Tenía que haber visto el Rustmobile aparcado fuera, pero el shock que agrandó sus ojos verdes de gato sugería que había asumido que el coche pertenecería a alguna persona del servicio o al más plebeyo del grupo de amigos poco ortodoxo de Ted. La apariencia desaliñada de Meg y Ted no dejaba dudas sobre lo que habían estado haciendo, y cada pelo de loca de ella.

– Mamá, estoy seguro que recuerdas a Meg.

Si Francesca hubiera sido un animal, se le hubiera erizado el pelo de la nuca. -Oh, sí.

Su enemistad le habría resultado cómica si Meg no hubiera tenido ganas de vomitar. -Señora Beaudine.

Francesca se apartó de Meg y se centró en su amado hijo. Meg estaba acostumbrada a ver enfado en los ojos de un padre, pero no podía soportar ver a Ted ser el receptor del mismo, y ella cortó a Francesca antes de que pudiera decir nada. -Me tiré encima de él al igual que cualquier mujer del universo. No pudo hacer nada. Estoy segura que lo ha visto al menos unas cien veces.

Tanto Francesca como Ted la miraron, Francesca con manifiesta hostilidad y Ted con incredulidad.

Meg intentó alargar la camiseta de Ted para que la cubriese más. -Lo siento Ted. Esto… uh… no volverá a ocurrir. Me… iré ahora mismo -. Excepto porque necesitaba las llaves del coche que estaban metidas en el bolsillo de sus shorts, y la única forma que podía recuperarlas era volviendo a la habitación de él.
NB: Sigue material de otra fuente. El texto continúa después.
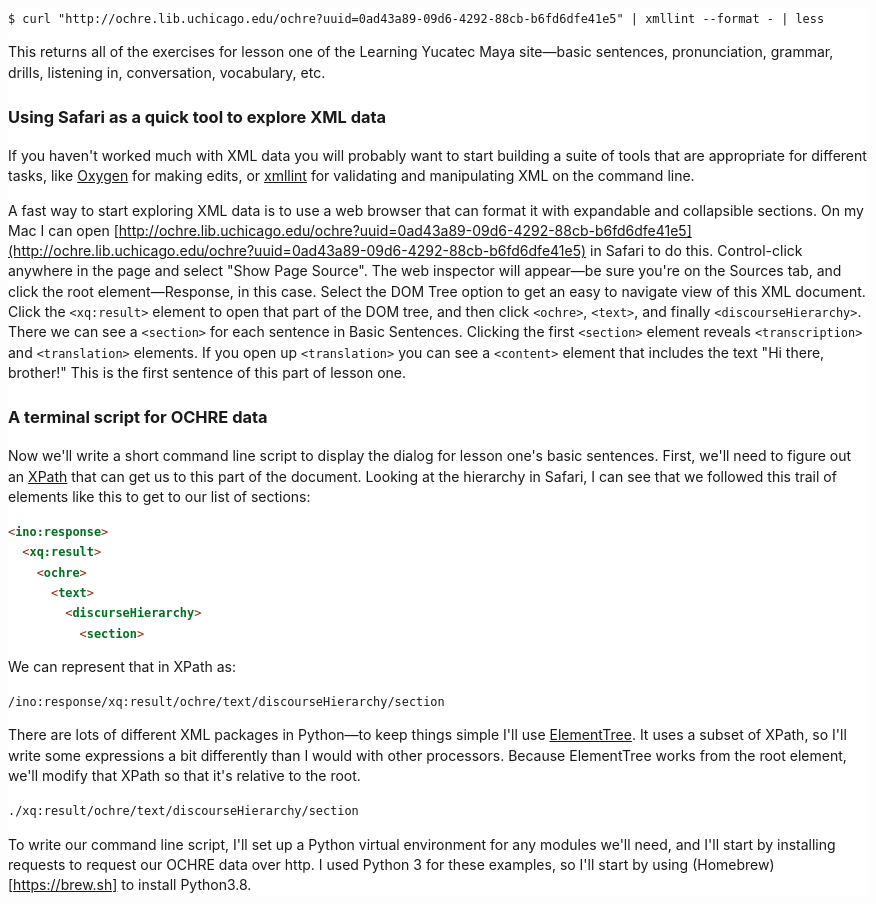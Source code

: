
 ```console
$ curl "http://ochre.lib.uchicago.edu/ochre?uuid=0ad43a89-09d6-4292-88cb-b6fd6dfe41e5" | xmllint --format - | less
```

This returns all of the exercises for lesson one of the Learning Yucatec Maya site&mdash;basic sentences, pronunciation, grammar, drills, listening in, conversation, vocabulary, etc.  

### Using Safari as a quick tool to explore XML data
If you haven't worked much with XML data you will probably want to start building a suite of tools that are appropriate for different tasks, like [Oxygen](https://oxygenxml.com) for making edits, or [xmllint](http://xmlsoft.org/xmllint.html) for validating and manipulating XML on the command line.

A fast way to start exploring XML data is to use a web browser that can format it with expandable and collapsible sections. On my Mac I can open [http://ochre.lib.uchicago.edu/ochre?uuid=0ad43a89-09d6-4292-88cb-b6fd6dfe41e5](http://ochre.lib.uchicago.edu/ochre?uuid=0ad43a89-09d6-4292-88cb-b6fd6dfe41e5) in Safari to do this. Control-click anywhere in the page and select "Show Page Source". The web inspector will appear&mdash;be sure you're on the Sources tab, and click the root element&mdash;Response, in this case. Select the DOM Tree option to get an easy to navigate view of this XML document. Click the `<xq:result>` element to open that part of the DOM tree, and then click `<ochre>`, `<text>`, and finally `<discourseHierarchy>`. There we can see a `<section>` for each sentence in Basic Sentences. Clicking the first `<section>` element reveals `<transcription>` and `<translation>` elements. If you open up `<translation>` you can see a `<content>` element that includes the text "Hi there, brother!" This is the first sentence of this part of lesson one.
    
### A terminal script for OCHRE data
Now we'll write a short command line script to display the dialog for lesson one's basic sentences. First, we'll need to figure out an [XPath](https://www.w3.org/TR/1999/REC-xpath-19991116/) that can get us to this part of the document. Looking at the hierarchy in Safari, I can see that we followed this trail of elements like this to get to our list of sections:

```html
<ino:response>
  <xq:result>
    <ochre>
      <text>
        <discurseHierarchy>
          <section>
```

We can represent that in XPath as:

```xpath
/ino:response/xq:result/ochre/text/discourseHierarchy/section
```

There are lots of different XML packages in Python&mdash;to keep things simple I'll use [ElementTree](https://docs.python.org/3/library/xml.etree.elementtree.html). It uses a subset of XPath, so I'll write some expressions a bit differently than I would with other processors. Because ElementTree works from the root element, we'll modify that XPath so that it's relative to the root. 

```xpath
./xq:result/ochre/text/discourseHierarchy/section
```

To write our command line script, I'll set up a Python virtual environment for any modules we'll need, and I'll start by installing requests to request our OCHRE data over http. I used Python 3 for these examples, so I'll start by using (Homebrew)[https://brew.sh] to install Python3.8.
– No vas a ningún sitio, Meg -, dijo calmadamente Ted. -Mamá, Meg no se ha tirado sobre mí. Apenas me aguanta. Y esto no es asunto tuyo.

Meg le dio con la mano. -Ted, no deberías hablarle así a tu madre.

– No intentes hacerle la pelota -, dijo él. -No hará ningún bien.

Pero hizo un último intento. -Fui yo -, le dijo a Francesca. -Soy una mala influencia.

– Ya basta -. Él gesticuló hacia los tappers de comida en la encimera. -Íbamos a cenar, mamá. ¿Por qué no te unes a nosotros?